Classical Philologist, Lexicographer and Co-decipherer of Linear B

John Chadwick was born on 21 May 1920 in Surrey. He attended school at St. Paul’s School and came up to Corpus Christi College, Cambridge in 1939.

After the fall of France in 1940 he left university to volunteer for the Royal Navy, where he served as an Ordinary and later an Able Seaman on HMS Coventry. In 1942 he was transferred to intelligence duties based in Alexandria, Egypt, and set to work on breaking lower-level Italian naval codes. He knew no Italian at the time and did not even have access to a dictionary, but was told that his knowledge of Latin should allow him to cope! In 1944 he was transferred to Bletchley Park (“Station X”), given a crash-course in Japanese, and set to work on reading the encoded messages sent by the Japanese naval representatives in Stockholm and Berlin.

After the end of the war in 1945, Chadwick resumed his studies at Corpus. The university allowed him to count his five years of war service as one university year, so he finished his course in the next eight months (October — May), graduating with First Class Honours in Classics Part II, with a distinction in his special subject Linguistics.

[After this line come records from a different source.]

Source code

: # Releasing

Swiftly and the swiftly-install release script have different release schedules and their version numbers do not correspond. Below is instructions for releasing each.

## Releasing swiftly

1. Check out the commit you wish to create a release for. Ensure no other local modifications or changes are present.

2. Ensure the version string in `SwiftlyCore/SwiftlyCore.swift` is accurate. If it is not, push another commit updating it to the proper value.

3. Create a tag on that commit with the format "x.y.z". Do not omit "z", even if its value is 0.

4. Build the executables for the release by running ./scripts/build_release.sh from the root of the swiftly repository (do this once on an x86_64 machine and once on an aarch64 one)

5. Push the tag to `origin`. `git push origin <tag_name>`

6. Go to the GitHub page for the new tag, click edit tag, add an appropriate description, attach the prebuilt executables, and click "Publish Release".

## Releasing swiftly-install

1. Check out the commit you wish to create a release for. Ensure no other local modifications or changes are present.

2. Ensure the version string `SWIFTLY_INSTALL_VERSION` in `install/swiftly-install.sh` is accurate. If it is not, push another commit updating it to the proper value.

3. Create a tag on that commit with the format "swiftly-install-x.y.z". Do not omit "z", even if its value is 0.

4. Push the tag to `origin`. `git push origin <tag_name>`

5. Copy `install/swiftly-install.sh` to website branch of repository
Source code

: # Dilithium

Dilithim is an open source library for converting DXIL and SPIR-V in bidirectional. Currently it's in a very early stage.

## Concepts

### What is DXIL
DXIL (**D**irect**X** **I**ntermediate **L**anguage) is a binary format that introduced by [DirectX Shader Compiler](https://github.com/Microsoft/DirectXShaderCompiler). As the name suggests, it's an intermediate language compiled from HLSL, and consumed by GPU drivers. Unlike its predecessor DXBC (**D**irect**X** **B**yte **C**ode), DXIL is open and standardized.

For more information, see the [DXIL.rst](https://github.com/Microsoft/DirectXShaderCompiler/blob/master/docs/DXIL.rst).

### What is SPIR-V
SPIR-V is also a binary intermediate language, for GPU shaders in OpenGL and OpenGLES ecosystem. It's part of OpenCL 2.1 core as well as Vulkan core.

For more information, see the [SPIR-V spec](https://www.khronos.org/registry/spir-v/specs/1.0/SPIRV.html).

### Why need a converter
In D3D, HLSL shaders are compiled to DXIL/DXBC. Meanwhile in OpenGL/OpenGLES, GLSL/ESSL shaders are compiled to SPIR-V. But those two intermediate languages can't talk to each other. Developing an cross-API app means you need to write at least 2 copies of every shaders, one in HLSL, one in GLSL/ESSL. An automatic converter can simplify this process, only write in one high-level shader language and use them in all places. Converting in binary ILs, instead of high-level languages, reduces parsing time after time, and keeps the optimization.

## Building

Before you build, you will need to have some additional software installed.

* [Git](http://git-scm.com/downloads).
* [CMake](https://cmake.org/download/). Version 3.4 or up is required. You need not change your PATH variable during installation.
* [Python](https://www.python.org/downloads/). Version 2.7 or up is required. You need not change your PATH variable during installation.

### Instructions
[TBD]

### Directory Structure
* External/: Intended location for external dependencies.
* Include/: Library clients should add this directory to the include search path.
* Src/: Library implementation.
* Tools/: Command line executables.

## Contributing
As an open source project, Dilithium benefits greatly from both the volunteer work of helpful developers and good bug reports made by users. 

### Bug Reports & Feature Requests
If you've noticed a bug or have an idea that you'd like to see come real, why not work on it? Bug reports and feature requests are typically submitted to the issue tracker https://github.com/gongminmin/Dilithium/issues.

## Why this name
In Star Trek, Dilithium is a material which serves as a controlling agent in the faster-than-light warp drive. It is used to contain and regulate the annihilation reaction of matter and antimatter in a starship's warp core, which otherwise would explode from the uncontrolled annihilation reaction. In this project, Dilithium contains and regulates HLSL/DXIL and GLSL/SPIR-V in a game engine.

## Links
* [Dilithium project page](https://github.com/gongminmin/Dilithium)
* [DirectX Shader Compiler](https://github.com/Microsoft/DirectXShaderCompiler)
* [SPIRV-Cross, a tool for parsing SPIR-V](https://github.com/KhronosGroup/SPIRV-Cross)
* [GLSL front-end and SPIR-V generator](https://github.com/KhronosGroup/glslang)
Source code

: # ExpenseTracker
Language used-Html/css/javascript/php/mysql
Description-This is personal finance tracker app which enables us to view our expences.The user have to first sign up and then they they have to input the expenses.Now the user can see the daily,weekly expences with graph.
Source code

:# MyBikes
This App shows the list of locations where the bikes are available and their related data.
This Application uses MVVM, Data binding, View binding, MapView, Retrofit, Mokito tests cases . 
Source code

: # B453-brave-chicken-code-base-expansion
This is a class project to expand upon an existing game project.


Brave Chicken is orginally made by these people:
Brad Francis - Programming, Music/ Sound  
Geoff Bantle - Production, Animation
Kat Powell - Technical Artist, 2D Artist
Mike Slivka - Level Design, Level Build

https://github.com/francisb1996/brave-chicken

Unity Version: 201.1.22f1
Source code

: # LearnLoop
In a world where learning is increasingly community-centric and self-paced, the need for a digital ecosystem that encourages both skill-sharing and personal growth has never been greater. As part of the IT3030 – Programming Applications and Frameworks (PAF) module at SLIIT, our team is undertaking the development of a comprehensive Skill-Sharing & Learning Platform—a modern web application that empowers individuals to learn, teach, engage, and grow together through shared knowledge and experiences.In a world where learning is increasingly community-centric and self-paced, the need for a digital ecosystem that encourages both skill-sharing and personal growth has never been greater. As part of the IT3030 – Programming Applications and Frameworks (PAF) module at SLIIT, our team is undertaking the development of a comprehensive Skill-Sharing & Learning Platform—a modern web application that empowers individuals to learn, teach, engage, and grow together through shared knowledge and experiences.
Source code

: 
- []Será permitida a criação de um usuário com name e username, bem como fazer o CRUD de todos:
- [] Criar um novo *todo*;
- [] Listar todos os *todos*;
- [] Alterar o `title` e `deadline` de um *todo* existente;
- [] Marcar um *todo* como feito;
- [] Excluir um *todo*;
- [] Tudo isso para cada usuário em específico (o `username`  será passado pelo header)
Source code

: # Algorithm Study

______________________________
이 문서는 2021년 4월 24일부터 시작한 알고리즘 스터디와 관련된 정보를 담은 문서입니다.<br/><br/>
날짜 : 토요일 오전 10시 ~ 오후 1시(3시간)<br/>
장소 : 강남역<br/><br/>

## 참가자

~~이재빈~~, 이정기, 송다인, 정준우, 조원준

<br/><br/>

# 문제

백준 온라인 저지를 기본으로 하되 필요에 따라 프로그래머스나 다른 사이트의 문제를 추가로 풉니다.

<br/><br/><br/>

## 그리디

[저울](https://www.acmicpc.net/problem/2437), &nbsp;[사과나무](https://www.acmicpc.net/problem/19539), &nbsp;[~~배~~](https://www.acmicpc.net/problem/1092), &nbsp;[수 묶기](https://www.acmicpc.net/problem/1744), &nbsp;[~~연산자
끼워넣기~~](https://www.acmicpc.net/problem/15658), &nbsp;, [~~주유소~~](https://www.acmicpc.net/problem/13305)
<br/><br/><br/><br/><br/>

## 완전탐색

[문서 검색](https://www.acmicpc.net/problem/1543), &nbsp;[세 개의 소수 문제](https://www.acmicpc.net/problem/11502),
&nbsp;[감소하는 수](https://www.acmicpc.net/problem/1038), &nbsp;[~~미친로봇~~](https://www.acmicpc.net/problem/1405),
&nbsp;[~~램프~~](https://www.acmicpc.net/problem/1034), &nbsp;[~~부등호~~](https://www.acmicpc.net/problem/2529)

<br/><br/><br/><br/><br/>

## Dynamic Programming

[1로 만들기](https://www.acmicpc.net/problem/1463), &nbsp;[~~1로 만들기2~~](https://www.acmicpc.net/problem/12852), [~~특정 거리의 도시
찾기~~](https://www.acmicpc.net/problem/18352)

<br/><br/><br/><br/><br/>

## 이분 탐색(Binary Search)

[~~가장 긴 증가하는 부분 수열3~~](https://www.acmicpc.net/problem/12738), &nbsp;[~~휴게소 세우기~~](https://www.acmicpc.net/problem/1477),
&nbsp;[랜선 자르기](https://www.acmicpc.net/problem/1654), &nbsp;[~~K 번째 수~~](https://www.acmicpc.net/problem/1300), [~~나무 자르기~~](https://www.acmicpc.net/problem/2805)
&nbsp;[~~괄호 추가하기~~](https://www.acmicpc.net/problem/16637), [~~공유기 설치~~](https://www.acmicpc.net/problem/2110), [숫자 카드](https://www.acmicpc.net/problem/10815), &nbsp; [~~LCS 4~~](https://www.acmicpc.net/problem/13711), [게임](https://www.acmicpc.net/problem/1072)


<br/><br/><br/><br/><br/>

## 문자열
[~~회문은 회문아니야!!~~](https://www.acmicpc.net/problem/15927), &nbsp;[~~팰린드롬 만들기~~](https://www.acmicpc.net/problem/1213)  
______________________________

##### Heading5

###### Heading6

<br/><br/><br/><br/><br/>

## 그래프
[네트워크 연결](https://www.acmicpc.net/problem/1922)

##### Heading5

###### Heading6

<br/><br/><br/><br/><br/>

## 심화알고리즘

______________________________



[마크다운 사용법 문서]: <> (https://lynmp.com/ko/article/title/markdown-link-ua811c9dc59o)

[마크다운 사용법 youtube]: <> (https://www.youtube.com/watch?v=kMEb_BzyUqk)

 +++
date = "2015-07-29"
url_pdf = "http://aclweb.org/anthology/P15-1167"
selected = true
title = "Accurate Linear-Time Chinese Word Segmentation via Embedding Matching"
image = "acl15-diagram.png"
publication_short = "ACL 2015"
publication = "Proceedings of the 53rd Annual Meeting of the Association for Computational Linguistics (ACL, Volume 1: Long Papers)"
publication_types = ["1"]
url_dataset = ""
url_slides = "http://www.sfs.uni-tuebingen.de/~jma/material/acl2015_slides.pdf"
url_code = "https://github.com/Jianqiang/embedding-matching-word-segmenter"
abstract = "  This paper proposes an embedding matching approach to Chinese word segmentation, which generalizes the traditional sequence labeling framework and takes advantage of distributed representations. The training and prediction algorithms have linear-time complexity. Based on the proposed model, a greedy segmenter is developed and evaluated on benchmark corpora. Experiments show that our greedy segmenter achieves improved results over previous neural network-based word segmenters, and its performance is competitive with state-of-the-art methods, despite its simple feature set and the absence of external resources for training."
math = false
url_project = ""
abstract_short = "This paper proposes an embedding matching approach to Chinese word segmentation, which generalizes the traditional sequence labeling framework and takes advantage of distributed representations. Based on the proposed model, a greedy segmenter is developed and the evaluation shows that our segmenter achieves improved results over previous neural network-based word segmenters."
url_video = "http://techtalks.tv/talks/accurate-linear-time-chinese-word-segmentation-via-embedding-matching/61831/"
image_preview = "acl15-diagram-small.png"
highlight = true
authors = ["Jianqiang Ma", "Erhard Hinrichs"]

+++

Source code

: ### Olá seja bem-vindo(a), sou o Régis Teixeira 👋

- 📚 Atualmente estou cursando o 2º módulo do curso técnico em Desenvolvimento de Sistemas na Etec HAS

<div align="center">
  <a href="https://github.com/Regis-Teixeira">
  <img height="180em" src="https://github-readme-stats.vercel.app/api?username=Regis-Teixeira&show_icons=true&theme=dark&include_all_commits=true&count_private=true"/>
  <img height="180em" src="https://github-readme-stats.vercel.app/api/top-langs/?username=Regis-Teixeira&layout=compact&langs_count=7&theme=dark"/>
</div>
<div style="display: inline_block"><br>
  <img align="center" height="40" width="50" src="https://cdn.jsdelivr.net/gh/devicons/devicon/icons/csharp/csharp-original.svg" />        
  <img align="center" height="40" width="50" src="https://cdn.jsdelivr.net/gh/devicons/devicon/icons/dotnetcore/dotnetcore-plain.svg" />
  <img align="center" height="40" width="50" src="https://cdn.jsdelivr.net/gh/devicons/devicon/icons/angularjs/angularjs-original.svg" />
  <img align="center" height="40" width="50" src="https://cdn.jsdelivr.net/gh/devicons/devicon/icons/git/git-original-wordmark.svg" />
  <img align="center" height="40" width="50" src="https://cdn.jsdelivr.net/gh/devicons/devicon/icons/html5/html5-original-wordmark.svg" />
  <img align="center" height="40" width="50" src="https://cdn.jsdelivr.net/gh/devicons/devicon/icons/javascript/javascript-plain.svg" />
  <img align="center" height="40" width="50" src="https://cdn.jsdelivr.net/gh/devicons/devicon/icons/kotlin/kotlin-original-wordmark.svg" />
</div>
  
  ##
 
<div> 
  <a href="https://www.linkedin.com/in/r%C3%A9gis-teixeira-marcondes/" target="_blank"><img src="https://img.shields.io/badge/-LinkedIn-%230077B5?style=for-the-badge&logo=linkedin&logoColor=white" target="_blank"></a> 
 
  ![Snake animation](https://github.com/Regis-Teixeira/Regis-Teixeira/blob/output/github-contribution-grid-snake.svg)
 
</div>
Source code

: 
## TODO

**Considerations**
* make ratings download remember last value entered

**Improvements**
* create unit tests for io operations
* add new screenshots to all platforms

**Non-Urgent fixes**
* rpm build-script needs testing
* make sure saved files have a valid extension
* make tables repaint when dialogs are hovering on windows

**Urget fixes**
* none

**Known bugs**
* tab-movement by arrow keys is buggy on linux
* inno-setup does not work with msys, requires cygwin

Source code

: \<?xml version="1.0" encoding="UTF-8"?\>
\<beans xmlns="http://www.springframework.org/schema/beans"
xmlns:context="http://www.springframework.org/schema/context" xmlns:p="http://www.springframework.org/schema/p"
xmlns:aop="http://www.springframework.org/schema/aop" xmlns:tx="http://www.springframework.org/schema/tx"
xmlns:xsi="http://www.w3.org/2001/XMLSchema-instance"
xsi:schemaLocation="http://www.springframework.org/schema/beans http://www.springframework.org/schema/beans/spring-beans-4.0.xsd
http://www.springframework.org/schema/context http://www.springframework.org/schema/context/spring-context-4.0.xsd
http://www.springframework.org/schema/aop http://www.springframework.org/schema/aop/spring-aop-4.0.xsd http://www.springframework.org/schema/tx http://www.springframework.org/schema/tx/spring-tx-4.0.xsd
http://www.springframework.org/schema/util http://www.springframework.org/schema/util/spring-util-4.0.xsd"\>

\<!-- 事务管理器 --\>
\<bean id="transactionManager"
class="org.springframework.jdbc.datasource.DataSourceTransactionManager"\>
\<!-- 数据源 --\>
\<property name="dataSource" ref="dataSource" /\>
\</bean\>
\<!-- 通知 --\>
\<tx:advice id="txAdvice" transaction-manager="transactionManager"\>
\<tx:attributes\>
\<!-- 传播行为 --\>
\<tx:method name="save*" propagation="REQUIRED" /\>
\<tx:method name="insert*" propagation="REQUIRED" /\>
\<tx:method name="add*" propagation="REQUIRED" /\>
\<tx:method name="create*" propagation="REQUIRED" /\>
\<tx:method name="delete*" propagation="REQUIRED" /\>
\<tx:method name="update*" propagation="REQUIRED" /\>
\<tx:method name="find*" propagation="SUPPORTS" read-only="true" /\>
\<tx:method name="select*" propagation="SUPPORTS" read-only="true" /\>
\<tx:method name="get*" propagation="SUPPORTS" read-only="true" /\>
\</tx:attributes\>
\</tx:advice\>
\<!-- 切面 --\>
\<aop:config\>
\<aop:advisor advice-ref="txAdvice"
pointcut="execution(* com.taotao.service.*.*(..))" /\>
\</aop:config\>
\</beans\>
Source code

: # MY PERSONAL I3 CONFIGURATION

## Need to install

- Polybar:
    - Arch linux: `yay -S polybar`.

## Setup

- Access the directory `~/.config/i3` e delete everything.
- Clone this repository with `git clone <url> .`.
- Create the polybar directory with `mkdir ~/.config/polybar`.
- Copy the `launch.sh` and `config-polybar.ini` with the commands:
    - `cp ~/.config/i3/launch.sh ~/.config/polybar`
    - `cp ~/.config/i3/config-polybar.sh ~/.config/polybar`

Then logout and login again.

While at Corpus, he made his first attempts, together with some of his student friends, to apply cryptographic methods to the “Minoan Linear Script B”, as it was then called. He and his friends were already aware at the time of the work of Michael Ventris. But as any good cryptographer knows, one needs a minimum critical mass of data to decipher an unknown code and at the time there simply had not been enough published (this situation was not to change until 1950), so they set aside the problem for the time being.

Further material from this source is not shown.